Perplexité devant les alliances à gauche comme à droite et devant la disparition des grands enjeux,
à commencer par l’avenir de la planète et de l’humanité.
Perplexité devant le silence d’une Église qui semble hors-sol et plus préoccupée par la restauration de Notre-Dame et les Jeux Olympiques que par ce qui se passe dans le pays.
Perplexité devant les choix à faire. Car cela n’entame pas l’envie de se battre mais rend compliqué de savoir où aller.
Les prophètes, dans la Bible, nous donnent l’exemple :
la perplexité peut être exigeante.
L’accueil de l’étranger n’est pas une option.
Gouverner en apportant des réponses effectives
à ceux et celles que nos « systèmes » humilient rejoint l’art de la vraie politique. L’évocation du passé ne doit pas être source de repli frileux,
mais ouverture vers l’imprévu du lendemain.
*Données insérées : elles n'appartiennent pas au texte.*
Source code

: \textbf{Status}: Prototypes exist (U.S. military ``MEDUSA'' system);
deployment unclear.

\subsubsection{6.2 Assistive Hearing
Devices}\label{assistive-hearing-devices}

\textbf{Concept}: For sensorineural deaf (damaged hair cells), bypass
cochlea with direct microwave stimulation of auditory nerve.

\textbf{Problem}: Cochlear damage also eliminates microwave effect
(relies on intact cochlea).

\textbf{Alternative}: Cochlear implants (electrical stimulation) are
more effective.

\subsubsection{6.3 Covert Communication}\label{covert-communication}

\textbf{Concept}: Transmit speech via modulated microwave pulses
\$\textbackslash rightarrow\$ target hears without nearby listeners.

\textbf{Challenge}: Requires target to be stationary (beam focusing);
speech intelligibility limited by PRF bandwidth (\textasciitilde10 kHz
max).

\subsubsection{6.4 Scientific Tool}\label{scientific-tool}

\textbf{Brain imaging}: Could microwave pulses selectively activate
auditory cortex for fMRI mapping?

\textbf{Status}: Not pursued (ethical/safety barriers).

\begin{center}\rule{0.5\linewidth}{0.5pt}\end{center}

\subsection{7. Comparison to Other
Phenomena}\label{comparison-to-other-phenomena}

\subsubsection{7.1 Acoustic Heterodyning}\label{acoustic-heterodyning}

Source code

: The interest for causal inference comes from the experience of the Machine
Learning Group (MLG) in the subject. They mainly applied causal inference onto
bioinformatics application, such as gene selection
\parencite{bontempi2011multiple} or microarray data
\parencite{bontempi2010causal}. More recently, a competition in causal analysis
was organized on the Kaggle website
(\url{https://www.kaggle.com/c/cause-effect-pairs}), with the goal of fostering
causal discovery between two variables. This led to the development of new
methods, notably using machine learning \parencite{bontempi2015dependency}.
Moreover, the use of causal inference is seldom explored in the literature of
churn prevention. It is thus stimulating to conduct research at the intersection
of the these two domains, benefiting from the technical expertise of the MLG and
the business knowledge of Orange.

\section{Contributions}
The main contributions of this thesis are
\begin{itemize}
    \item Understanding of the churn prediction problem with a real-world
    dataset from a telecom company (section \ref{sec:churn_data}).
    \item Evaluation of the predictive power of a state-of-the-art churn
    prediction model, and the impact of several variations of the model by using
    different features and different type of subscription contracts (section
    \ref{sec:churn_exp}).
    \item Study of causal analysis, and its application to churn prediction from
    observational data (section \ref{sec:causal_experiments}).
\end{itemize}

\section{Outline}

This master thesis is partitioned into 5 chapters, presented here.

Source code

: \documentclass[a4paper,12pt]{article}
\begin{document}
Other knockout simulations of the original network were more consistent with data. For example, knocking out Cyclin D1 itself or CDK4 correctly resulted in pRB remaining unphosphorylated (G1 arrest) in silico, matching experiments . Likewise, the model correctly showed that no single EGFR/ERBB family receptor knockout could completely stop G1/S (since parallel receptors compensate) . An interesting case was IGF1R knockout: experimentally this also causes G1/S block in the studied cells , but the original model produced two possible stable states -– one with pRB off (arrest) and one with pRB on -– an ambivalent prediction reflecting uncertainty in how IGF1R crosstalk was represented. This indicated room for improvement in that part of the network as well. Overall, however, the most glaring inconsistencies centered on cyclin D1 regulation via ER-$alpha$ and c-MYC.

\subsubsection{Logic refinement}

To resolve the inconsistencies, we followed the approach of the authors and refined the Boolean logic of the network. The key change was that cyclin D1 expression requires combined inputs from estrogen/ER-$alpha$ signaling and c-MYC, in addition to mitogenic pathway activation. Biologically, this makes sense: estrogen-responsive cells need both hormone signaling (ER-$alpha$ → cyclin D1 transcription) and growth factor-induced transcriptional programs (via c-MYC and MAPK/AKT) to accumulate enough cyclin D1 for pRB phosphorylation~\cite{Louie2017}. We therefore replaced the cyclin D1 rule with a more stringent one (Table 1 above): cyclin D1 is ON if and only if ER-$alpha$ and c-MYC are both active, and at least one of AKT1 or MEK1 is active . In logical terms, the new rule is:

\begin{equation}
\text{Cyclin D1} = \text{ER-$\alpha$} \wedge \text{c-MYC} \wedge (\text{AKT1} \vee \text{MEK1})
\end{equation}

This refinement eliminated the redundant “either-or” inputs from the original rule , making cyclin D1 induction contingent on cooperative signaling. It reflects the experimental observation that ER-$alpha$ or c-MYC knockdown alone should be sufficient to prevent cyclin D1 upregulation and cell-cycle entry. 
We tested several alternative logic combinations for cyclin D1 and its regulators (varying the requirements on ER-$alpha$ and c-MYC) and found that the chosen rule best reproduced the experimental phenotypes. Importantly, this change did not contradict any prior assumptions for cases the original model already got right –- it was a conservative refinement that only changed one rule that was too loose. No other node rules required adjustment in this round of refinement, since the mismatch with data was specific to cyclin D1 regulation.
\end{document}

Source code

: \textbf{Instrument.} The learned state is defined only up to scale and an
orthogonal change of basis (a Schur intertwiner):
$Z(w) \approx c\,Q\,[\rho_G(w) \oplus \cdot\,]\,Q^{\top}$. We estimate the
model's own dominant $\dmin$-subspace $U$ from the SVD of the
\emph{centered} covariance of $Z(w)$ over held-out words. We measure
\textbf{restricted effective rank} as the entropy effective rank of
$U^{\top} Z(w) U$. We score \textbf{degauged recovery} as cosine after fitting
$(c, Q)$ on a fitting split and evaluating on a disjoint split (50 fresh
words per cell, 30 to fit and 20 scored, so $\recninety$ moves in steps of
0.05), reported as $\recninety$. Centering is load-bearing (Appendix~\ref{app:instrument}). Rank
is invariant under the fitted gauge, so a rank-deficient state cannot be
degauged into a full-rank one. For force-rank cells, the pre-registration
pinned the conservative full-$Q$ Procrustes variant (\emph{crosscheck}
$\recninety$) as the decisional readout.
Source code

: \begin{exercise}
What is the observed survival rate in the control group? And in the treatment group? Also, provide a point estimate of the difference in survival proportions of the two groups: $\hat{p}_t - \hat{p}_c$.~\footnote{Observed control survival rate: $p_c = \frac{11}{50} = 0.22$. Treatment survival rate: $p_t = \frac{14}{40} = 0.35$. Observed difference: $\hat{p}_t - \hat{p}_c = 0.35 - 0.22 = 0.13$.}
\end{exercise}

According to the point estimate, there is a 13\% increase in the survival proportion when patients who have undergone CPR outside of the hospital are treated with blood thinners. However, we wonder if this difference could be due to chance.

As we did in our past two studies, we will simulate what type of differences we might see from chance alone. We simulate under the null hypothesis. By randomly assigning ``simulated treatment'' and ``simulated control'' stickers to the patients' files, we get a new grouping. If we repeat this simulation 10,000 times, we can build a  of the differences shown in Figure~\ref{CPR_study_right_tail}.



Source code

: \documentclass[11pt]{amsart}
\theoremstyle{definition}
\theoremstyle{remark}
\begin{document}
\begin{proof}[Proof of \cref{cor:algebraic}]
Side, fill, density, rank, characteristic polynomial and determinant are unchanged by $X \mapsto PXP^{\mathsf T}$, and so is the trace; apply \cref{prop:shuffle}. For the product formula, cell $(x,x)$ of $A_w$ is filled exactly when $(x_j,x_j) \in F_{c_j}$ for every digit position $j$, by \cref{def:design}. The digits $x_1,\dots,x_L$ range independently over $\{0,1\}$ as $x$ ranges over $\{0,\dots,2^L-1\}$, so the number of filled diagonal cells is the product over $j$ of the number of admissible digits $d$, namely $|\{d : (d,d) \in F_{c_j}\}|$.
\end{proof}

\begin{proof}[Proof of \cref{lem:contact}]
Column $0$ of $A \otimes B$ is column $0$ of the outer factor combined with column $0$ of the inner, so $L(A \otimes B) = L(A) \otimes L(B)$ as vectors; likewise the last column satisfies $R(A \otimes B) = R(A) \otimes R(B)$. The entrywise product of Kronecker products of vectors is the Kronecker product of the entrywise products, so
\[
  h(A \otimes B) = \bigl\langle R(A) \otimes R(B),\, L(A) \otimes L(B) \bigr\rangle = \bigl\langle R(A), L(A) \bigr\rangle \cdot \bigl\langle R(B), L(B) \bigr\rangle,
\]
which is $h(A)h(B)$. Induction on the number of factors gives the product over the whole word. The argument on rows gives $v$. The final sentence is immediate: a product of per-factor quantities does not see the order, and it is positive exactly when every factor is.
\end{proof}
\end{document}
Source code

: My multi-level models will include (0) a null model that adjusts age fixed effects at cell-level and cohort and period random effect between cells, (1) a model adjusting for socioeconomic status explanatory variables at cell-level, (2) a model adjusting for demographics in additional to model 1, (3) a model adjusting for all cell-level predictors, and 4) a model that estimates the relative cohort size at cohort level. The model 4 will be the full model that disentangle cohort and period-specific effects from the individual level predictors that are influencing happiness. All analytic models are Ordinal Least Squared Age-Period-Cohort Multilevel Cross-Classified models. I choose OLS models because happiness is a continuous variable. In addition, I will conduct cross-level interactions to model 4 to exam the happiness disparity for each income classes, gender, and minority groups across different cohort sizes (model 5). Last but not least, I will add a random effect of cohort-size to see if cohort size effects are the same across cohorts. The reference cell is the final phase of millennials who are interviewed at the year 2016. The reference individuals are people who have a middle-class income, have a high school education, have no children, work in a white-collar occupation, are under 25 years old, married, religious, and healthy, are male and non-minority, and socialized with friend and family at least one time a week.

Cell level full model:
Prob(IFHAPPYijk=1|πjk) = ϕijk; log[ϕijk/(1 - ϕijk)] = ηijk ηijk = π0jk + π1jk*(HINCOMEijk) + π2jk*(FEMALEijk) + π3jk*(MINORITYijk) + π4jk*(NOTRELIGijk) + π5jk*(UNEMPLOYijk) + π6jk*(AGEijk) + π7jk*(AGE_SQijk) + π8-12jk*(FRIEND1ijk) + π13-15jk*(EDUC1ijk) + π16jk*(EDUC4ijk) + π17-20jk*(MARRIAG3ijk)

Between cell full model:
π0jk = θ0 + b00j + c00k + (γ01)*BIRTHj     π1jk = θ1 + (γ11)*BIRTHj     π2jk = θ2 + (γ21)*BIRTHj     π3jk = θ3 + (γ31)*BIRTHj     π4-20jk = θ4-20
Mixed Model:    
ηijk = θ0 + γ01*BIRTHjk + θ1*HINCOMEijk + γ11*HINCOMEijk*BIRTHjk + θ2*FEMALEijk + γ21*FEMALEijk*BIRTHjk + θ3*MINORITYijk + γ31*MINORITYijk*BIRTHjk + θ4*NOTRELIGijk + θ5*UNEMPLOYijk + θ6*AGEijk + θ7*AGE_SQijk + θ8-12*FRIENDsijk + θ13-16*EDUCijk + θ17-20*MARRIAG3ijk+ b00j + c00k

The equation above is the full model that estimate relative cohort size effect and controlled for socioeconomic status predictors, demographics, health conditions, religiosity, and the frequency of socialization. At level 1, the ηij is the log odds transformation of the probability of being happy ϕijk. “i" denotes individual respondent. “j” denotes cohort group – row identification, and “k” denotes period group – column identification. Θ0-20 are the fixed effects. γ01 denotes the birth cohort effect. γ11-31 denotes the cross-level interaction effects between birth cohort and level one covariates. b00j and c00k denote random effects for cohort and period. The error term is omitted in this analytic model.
Je crois que l’Esprit Saint ne chôme jamais. Nous avons vraiment besoin de lui.
Johann Chapoutot, historien spécialiste du nazisme et de l’Allemagne, professeur d’histoire contemporaine à Paris-Sorbonne. Johann est l’auteur, entre autres, de «Le Meurtre de Weimar» (PUF, 2010), «La Loi du sang. Penser et agir en nazi» (Editions Gallimard, 2014), «Le Grand récit» (PUF, 2021). Son travail sur le management nazi, antichambre du management capitaliste moderne, est l’un des plus notables.
Johann Chapoutot m’aide, aujourd’hui, à sortir de la perplexité.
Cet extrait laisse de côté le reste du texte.